Christian, comme ils disent, c'est une expression qui signifie qu'apres un certain temps sans reponses, l'auteur du post ecrit qq chose pour replacer le post dans la liste des posts recents. Le post va donc par le fait meme se reclasser parmi les posts recents et etre de nouveau visible par tous.

C'est une convention sur les forums d'ecrire "bump," pcq ca decrit un mouvement en avant suite a une poussee. Imagine une voiture qui touche le vehicule devant lui avec son "bumper" pour lui signifier d'avancer. Ben sue que ca creerait un incident deplorable, donc au lieu de sa imagine qu'il crie: "Hey la, mais voyons bon sens, BUMP, alors, qu'on avance!"

J'espere que ca fait du sens!

We speaking ze Frenchie, icitte.


----------



## Christian64 (Apr 10, 2020)

Merci à toi également pour ton commentaire.
J'ai tout compris!


----------



## Jeast (Apr 10, 2020)

Bump


----------



## ProfoundSilence (Apr 12, 2020)

Jeast said:


> Bump


bumping for good measure


----------



## KallumS (Apr 16, 2020)

Friendly bump


----------



## FinGael (Apr 16, 2020)

Just another bump on the road. Like all things, it too shall pass.


----------



## tack (Apr 16, 2020)

Bump is actually an acronym that means "*b*ring *u*p *m*y *p*ost"

(It may be a backronym, but it's clever enough if so.)


----------



## kev (Apr 16, 2020)

as someone who has entered software development late in life, and just discovered recursive acronyms, it gives me great joy to believe it's *B*ump *U*p *M*y *P*ost. The simple chuckles these days are the best. Thanks @tack!


----------



## Michael Antrum (Apr 18, 2020)

creativeforge said:


> We speaking ze Frenchie, icitte.






​


----------



## creativeforge (Apr 18, 2020)

Michael Antrum said:


> ​


Touché! Well done...


----------



## Saxer (Apr 19, 2020)




----------



## Stringtree (Apr 19, 2020)

I thought that reading this would not lead to anything new, but you all do not disappoint. Thanks. Now I can teach others with my fresh azzz knowledge of the patois. And hey, I learned some French. God, that sounds so sweet. 

It's frankly embarrassing that someone with such a beautiful and nuanced language would need to have a personal translator for our hard and brutal English. Watching Truffaut isn't the same as watching Almodovar. I don't have any handles for French like I do for Spanish. 

Musiciens aidant les musiciens!

Bump, indeed. I love people who help out and make the world bigger and cooler. 

Greg


----------



## Quasar (Apr 19, 2020)

If BUMP is an acronym (or backronym), would the French term be EMM (élever mon message)?


----------



## Stringtree (Apr 19, 2020)

Alexa, élever mon message. 

I think the Venn diagram of people who grok the term "backronym" and "smart speaker" customers might be a small bit of real estate. Or I might be just a little bit hopeful?

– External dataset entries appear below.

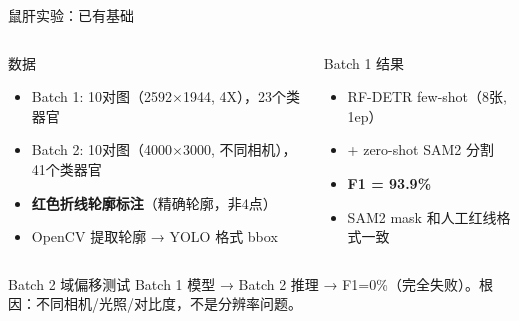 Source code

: \documentclass[aspectratio=169, 10pt]{beamer}
\begin{document}
\begin{frame}{鼠肝实验：已有基础}
  \begin{columns}[T]
    \begin{block}{数据}
      \begin{itemize}
        \item Batch 1: 10对图（2592$\times$1944, 4X），23个类器官
        \item Batch 2: 10对图（4000$\times$3000, 不同相机），41个类器官
        \item \textbf{红色折线轮廓标注}（精确轮廓，非4点）
        \item OpenCV 提取轮廓 → YOLO 格式 bbox
      \end{itemize}
    \end{block}
    \begin{block}{Batch 1 结果}
      \begin{itemize}
        \item RF-DETR few-shot（8张, 1ep）
        \item + zero-shot SAM2 分割
        \item \textbf{F1 = 93.9\%}
        \item SAM2 mask 和人工红线格式一致
      \end{itemize}
    \end{block}
  \end{columns}
  \vspace{0em}
  \begin{alertblock}{Batch 2 域偏移测试}
    Batch 1 模型 → Batch 2 推理 → F1=0\%（完全失败）。根因：不同相机/光照/对比度，不是分辨率问题。
  \end{alertblock}
\end{frame}
\end{document}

I have built too many computers to trust them with our selection of leisure wear, or not tattling to Daddy. This future is HORRIFYING. 

Grayg


----------



## creativeforge (Apr 20, 2020)

Quasar said:


> If BUMP is an acronym (or backronym), would the French term be EMM (élever mon message)?



That would mean "lift my message." Rather it is more like "Avancez en avant," or "Faites valoir votre rang," or "Au suivant! Ah mais c'est moi le suivant!"

Bump: also known as moving upward, or "One toke over the line."


----------



## Christian64 (Apr 24, 2020)

Quasar said:


> If BUMP is an acronym (or backronym), would the French term be EMM (élever mon message)?


in French, the exact term is "METTRE EN AVANT" but the French rarely use acronyms in the various forums


----------



## Quasar (Apr 24, 2020)

Christian64 said:


> in French, the exact term is "METTRE EN AVANT" but the French rarely use acronyms in the various forums


Thanks! So in other words the English literal translation is closer to: _Put before_, though of course expressions like this never translate literally because they're idiomatic and particular to a given language...

...I think the 21st century acronym expansion in English has at least in part to do with digital communication tech: smartphones, texting, social media etc., so it surprises me if the increased use of acronyms, abbreviations etc. isn't global, encompassing many languages. I may look this subject up...


----------